Your instructions:
Search the data for the string "description" and copy each line in which it appears.

(Saved entries)
____

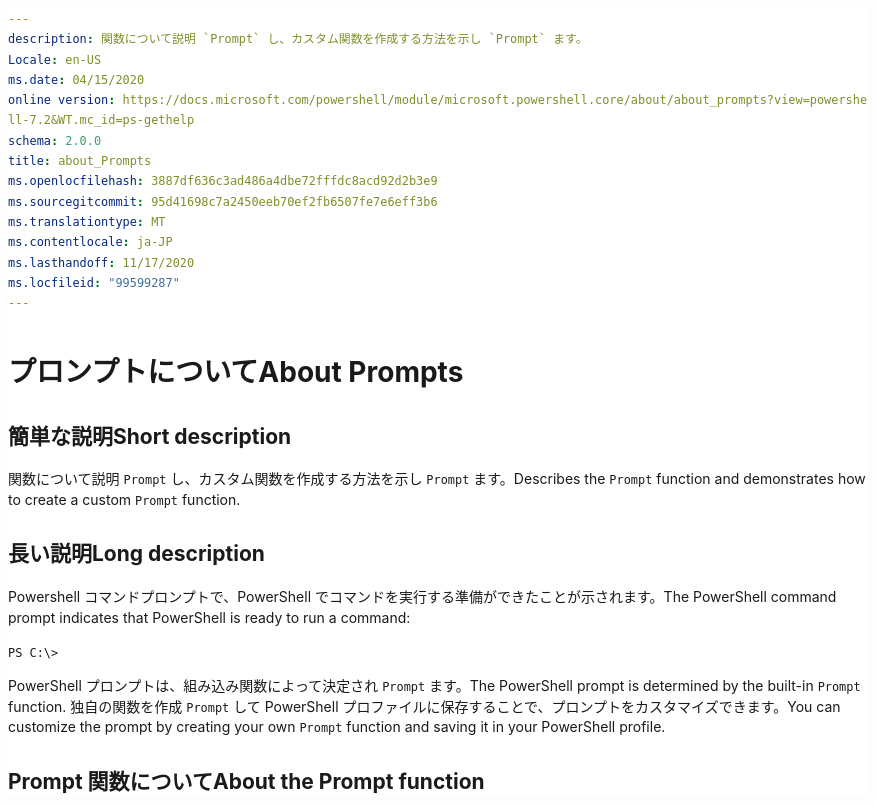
 ```yaml
---
description: 関数について説明 `Prompt` し、カスタム関数を作成する方法を示し `Prompt` ます。
Locale: en-US
ms.date: 04/15/2020
online version: https://docs.microsoft.com/powershell/module/microsoft.powershell.core/about/about_prompts?view=powershell-7.2&WT.mc_id=ps-gethelp
schema: 2.0.0
title: about_Prompts
ms.openlocfilehash: 3887df636c3ad486a4dbe72fffdc8acd92d2b3e9
ms.sourcegitcommit: 95d41698c7a2450eeb70ef2fb6507fe7e6eff3b6
ms.translationtype: MT
ms.contentlocale: ja-JP
ms.lasthandoff: 11/17/2020
ms.locfileid: "99599287"
---
```

# <a name="about-prompts"></a><span data-ttu-id="58c2c-103">プロンプトについて</span><span class="sxs-lookup"><span data-stu-id="58c2c-103">About Prompts</span></span>

## <a name="short-description"></a><span data-ttu-id="58c2c-104">簡単な説明</span><span class="sxs-lookup"><span data-stu-id="58c2c-104">Short description</span></span>
<span data-ttu-id="58c2c-105">関数について説明 `Prompt` し、カスタム関数を作成する方法を示し `Prompt` ます。</span><span class="sxs-lookup"><span data-stu-id="58c2c-105">Describes the `Prompt` function and demonstrates how to create a custom `Prompt` function.</span></span>

## <a name="long-description"></a><span data-ttu-id="58c2c-106">長い説明</span><span class="sxs-lookup"><span data-stu-id="58c2c-106">Long description</span></span>

<span data-ttu-id="58c2c-107">Powershell コマンドプロンプトで、PowerShell でコマンドを実行する準備ができたことが示されます。</span><span class="sxs-lookup"><span data-stu-id="58c2c-107">The PowerShell command prompt indicates that PowerShell is ready to run a command:</span></span>

```
PS C:\>
```

<span data-ttu-id="58c2c-108">PowerShell プロンプトは、組み込み関数によって決定され `Prompt` ます。</span><span class="sxs-lookup"><span data-stu-id="58c2c-108">The PowerShell prompt is determined by the built-in `Prompt` function.</span></span> <span data-ttu-id="58c2c-109">独自の関数を作成 `Prompt` して PowerShell プロファイルに保存することで、プロンプトをカスタマイズできます。</span><span class="sxs-lookup"><span data-stu-id="58c2c-109">You can customize the prompt by creating your own `Prompt` function and saving it in your PowerShell profile.</span></span>

## <a name="about-the-prompt-function"></a><span data-ttu-id="58c2c-110">Prompt 関数について</span><span class="sxs-lookup"><span data-stu-id="58c2c-110">About the Prompt function</span></span>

____

Answer for the task:
description: 関数について説明 `Prompt` し、カスタム関数を作成する方法を示し `Prompt` ます。
## <a name="short-description"></a><span data-ttu-id="58c2c-104">簡単な説明</span><span class="sxs-lookup"><span data-stu-id="58c2c-104">Short description</span></span>
## <a name="long-description"></a><span data-ttu-id="58c2c-106">長い説明</span><span class="sxs-lookup"><span data-stu-id="58c2c-106">Long description</span></span>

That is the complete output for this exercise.